When I like someone, I like someone—I don't know if I've ever wanted someone this much, and I’d be a massive liar if I didn’t admit how amazing that makes me feel.
Callum is the first guy in way too long who hasn’t given me crap for being affectionate.
That sure isn’t lost on me, and there’s no way I’ll mess this up, not if I have any say in it.
As soon as I’m about to fall asleep myself, Callum’s body jerks, jolting both of us fully awake. His sleepy, captivating eyes open slowly, and once again, I can't notice anything other than his long-ass eyelashes. I'm surprised he doesn't make the wind pick up every time he blinks.
“Did you sleep well?” I ask.
He stretches, yawning and releasing a strained noise from his throat. “Oh yeah,” he mumbles, curling back around me. “I napped so hard, I’m all tired out.”

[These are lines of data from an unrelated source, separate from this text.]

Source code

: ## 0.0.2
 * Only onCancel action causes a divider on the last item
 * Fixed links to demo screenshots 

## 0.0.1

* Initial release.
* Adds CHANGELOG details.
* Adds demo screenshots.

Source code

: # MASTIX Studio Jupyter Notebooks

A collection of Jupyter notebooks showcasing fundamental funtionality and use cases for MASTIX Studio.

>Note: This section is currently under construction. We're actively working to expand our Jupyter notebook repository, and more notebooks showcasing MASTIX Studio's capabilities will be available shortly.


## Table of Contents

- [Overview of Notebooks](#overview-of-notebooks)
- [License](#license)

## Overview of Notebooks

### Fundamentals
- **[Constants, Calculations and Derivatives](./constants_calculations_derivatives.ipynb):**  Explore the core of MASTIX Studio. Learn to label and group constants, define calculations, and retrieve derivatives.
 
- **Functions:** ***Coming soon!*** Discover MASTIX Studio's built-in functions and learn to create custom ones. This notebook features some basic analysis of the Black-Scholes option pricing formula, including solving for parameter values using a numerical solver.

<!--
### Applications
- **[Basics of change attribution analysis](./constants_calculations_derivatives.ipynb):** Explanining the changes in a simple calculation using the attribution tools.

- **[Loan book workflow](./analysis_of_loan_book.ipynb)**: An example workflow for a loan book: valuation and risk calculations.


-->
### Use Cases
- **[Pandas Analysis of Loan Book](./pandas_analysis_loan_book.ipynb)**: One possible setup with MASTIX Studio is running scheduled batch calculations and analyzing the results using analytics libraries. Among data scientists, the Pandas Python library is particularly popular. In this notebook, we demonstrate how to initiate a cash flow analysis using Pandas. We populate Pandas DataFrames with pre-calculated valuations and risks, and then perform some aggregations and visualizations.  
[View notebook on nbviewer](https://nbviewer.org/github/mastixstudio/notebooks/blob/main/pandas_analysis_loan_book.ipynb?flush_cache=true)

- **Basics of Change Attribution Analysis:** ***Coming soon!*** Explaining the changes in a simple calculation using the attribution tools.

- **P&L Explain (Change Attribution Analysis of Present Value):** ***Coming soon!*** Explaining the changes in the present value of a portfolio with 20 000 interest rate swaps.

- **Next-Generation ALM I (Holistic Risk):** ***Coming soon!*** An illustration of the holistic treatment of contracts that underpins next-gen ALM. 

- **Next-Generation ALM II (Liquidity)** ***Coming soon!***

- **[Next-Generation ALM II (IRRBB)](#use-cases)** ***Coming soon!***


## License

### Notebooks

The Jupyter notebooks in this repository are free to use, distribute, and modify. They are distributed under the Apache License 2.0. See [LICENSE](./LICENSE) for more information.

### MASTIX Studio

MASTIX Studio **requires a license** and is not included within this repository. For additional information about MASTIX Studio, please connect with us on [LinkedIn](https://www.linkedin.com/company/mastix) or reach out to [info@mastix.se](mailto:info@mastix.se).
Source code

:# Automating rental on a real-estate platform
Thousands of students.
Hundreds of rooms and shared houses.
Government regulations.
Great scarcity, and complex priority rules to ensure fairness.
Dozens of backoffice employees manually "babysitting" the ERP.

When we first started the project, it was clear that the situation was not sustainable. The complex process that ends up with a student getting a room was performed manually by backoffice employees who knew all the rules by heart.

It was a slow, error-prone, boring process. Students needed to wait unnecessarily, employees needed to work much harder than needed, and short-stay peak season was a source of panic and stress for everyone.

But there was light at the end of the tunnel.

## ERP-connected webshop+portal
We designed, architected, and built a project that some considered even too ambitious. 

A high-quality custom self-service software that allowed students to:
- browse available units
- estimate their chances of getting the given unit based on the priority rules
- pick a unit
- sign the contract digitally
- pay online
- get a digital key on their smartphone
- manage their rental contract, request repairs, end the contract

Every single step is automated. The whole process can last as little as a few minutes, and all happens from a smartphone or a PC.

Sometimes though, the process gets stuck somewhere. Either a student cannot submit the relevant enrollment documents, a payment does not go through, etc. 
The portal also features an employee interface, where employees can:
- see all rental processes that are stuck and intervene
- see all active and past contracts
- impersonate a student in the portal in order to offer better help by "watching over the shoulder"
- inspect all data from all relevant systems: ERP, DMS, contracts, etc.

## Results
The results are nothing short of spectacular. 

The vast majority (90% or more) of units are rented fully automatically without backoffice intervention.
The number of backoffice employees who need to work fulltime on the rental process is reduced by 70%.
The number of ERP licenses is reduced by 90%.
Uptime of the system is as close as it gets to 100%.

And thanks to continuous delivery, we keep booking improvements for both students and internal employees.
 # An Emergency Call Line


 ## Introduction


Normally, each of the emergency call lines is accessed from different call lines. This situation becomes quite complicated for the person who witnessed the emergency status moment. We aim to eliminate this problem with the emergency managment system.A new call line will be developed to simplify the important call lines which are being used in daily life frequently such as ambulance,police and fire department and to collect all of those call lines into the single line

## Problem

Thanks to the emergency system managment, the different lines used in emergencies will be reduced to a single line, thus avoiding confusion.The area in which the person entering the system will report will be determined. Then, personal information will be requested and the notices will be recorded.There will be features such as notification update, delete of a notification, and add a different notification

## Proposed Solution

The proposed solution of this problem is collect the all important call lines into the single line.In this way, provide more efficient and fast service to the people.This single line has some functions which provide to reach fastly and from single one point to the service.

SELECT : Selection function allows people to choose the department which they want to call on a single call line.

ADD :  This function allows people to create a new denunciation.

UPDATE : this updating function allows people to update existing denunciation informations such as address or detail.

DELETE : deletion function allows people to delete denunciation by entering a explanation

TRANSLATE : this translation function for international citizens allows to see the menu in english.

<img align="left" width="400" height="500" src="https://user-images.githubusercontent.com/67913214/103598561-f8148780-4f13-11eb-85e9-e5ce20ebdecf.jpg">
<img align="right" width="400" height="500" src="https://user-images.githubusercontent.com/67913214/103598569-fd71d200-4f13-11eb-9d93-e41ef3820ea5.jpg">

I snort, and he devolves into laughter at the sound. For someone who's so quiet most of the time, his loud, carefree laughs are always a sweet surprise.
“Are you too tired for dinner?” I ask. “I can order Italian from the place downstairs again.”
My offer is met with a slow, appreciative nod, and I sit down next to him for what I intend to be a quick kiss.
The millisecond my lips brush his, I can't drag myself away. I meet his clear, enchanting eyes for a second before closing my own, and I press harder into his mouth, letting Callum slip his tongue between my teeth.
Screw being quick. I could do this forever.
Yup, I've had ten hits off Callum's lips, and I'm already hooked. He should come with an advisory label the way nicotine does. Warning: Contains Callum. Callum is a highly addictive man. Consume at risk of being consumed yourself.
His stomach growling breaks the moment, activating my provider instincts like I'm a sleeper agent, and I pull back a little too quickly.
He blinks at me as if I betrayed him, and I use all of my willpower to take my phone out and order pasta instead of choosing to eat a very different kind of noodle for dinner—the kind that's best served extra, extra al dente and is available now, not in twenty minutes.
That twenty-minute wait passes in a flash, though, because I spend it making out with Callum while his heavy body pins me to the couch.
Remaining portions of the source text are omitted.